Diarrhoea was the most commonly reported gastrointestinal symptom (Table 3) and showed a pooled prevalence of 9.42% (95%CI 7.34;12.01). Instead, anorexia was recorded only by 7 included studies, but showed a pooled prevalence of 19.40% (95%CI 12.70;28.48) and a higher prediction interval than diarrhoea (Table 2). Respiratory symptoms, like dyspnoea, pharyngalgia and rhinorrhoea, were not commonly reported in the included studies (Table 2), and when pooled, did not show a high pooled prevalence (Table 2). However, some studies were not clear in the reporting of symptoms, often using terms such ‘sore throats’, ‘shortness of breath’ or ‘runny nose’ as synonymous for pharyngalgia, dyspnoea and rhinorrhoea. Neuromotor symptoms, such as myalgia and headache, were frequently reported in the included studies (Table 3), but both showed low prevalence with prediction interval narrow than 50% (Table 2). Other possible relevant symptoms of SARS‐CoV‐2, such as loss of smell or taste and conjunctivitis, were stated only by one included article.

4.3. Laboratory findings

Among the 21 studies which reported the laboratory findings of SARS‐CoV‐2 patients (Table 3), 18 studies stated a widespread decrease of the lymphocyte count. Other commonly reported alterations of the blood routine in the included articles involved a general decrease of the leucocyte count, while the haemoglobin level did not seem to vary much (Table 3). Indeed, a decrease in lymphocytes counts was present in the 50% of the total sample (95%CI 33.81;65.62), while leucocyte count showed a pooled prevalence of only 21.5% (Table 2).

Between the infection‐related biomarkers, an increased level of C‐reactive protein level (CRP) was stated in all the articles except six (Table 3). The pooled prevalence of the increased level of CRP was 58.3% (95%CI 49.45;66.72); however, it showed a pretty wide prediction interval (Table 2). All the other increased infection‐related biomarkers (e.g. erythrocyte sedimentation rate, interleukin and procalcitonin) were less commonly reported and referred predominantly as normal (Table 3). Eight studies also reported normal values of coagulation function (Table 3), except for D‐dimer, which resulted increased in seven studies with a pooled prevalence of 27% (Table 2).

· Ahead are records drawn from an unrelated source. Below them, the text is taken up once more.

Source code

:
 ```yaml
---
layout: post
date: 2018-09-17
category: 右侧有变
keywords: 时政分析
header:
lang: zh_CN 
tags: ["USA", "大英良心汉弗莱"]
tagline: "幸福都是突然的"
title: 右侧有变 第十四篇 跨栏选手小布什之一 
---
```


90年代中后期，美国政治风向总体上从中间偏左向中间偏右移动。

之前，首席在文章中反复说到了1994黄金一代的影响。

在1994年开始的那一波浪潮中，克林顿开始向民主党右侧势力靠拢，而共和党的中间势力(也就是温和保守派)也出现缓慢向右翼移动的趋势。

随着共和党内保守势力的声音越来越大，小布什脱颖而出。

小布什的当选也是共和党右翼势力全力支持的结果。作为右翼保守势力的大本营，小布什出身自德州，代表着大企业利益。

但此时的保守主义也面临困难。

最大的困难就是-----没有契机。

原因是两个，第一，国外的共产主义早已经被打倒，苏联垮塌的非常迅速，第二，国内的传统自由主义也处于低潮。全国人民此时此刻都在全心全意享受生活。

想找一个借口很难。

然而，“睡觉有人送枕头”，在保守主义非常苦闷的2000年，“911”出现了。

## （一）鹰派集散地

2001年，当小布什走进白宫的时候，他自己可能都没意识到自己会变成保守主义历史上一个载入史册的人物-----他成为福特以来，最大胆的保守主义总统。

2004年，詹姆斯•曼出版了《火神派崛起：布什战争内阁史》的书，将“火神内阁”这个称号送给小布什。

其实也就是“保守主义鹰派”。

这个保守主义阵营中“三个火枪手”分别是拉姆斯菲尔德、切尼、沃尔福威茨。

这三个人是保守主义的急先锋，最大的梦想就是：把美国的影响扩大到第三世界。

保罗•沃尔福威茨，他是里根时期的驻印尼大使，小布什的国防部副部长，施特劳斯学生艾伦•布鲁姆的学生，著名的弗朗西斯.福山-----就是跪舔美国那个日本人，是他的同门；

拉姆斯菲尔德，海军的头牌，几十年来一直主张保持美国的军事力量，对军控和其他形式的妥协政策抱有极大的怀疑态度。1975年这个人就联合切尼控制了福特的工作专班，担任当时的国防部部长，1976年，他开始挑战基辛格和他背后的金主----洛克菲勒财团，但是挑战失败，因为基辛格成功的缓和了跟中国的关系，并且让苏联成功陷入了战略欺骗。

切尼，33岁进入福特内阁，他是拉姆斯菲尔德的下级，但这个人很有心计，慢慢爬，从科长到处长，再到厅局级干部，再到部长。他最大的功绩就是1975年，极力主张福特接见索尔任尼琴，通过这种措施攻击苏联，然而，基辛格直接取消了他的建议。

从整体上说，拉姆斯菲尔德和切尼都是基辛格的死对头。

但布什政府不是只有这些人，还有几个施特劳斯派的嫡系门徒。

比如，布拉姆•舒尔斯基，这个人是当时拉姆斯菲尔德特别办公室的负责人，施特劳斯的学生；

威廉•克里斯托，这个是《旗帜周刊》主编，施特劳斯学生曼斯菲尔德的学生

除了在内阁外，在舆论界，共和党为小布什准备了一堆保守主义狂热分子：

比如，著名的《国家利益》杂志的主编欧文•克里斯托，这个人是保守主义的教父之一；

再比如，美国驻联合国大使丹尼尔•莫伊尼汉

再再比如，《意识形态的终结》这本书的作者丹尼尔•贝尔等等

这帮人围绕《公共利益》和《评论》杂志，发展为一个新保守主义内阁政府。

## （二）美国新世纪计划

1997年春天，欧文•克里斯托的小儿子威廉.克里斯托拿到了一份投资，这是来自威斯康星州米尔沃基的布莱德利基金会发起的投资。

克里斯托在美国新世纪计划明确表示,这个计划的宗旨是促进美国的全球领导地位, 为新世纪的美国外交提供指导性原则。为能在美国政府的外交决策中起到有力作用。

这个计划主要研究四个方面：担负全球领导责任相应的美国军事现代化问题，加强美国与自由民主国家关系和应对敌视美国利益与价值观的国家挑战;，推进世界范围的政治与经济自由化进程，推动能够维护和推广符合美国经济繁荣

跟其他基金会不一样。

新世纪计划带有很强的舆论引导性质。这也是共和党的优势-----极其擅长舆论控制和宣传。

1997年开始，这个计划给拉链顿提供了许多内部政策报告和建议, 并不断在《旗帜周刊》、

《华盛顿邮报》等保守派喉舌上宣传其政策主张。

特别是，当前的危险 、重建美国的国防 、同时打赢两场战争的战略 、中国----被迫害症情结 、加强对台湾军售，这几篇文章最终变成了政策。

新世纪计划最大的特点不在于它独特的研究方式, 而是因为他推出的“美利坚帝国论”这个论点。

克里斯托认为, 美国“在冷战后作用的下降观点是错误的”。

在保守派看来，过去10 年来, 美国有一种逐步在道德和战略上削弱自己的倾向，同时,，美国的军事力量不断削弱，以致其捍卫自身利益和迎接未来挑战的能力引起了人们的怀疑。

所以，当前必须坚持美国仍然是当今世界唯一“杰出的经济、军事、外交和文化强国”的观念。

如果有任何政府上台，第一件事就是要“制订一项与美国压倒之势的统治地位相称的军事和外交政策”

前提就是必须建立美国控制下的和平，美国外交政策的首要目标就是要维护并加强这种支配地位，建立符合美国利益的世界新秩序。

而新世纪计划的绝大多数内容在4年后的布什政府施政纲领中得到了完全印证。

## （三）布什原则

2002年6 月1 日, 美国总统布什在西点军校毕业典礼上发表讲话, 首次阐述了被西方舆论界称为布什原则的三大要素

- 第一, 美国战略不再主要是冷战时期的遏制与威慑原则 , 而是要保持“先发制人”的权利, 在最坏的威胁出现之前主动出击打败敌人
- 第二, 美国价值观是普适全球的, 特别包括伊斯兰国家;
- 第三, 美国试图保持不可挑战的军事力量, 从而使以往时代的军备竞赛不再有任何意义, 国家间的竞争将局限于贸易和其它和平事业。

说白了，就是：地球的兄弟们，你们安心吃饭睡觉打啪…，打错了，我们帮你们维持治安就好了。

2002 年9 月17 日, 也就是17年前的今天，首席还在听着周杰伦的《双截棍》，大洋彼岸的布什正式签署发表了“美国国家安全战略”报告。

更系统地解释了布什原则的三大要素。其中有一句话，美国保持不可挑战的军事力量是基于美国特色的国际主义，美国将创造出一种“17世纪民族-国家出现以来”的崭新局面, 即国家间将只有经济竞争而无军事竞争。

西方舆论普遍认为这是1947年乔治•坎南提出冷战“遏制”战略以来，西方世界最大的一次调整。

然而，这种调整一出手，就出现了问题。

Liver function values were reported by 17 of the included studies, mostly showing normal or increased levels of alanine aminotransferase (ALT), aspartate aminotransferase (AST) and total bilirubin (Table 2). Both ALT and AST were increased in 11 included studies with an overall pooled prevalence of 18.3% (95%CI 8.95;33.78) and 26% (95%CI 14.82;40.56), respectively, and wide prediction intervals (Table 2). Increase of total bilirubin was slightly less prevalent than ALT and AST, and it has an even wider prediction interval (Table 2). Renal function (e.g. blood urea nitrogen, serum creatinine and glomerular filtration rate) was scarcely reported and referred predominantly as normal (Table 3). Other increased blood biochemistry values reported in the included studies (Table 3) were lactate dehydrogenase (48%), serum high‐hypersensitivity troponin T (19%), creatinine kinase CK (42%) and ferratin (14%). Increased values of lactate dehydrogenase (LDH) showed a pooled prevalence of 47.38% (95%CI 21.85;55.29), while increased value of serum creatinine of only 22.36% (Table 2).

4.4. Radiologic findings

The processing of computed tomography (CT) images is often reported in the included studies as the fastest method to confirm a diagnosis of SARS‐CoV‐2 at the time of hospitalisation. Characteristic images of the SARS‐CoV‐2 patients in the CT scans were ground glass opacities (GGO) and consolidations (Table 3). However, consolidation rates were reported only by 3 studies with an overall pooled prevalence of 7.2% (Table 2). Instead, GGO were estimated in 38.2% (95%CI 24.89;53.78) of the total sample (Table 2). Moreover, only a few included studies provided a clear classification of how many patients have GGO, consolidation or both. Five articles stated the rate of observed patchy shadow without linking them to any possible causes such as pleural effusion or pneumonia (Table 3), and despite pooled they were the most prevalent CT images reported in SARS‐CoV‐2 patients at hospitalisation (Table 2).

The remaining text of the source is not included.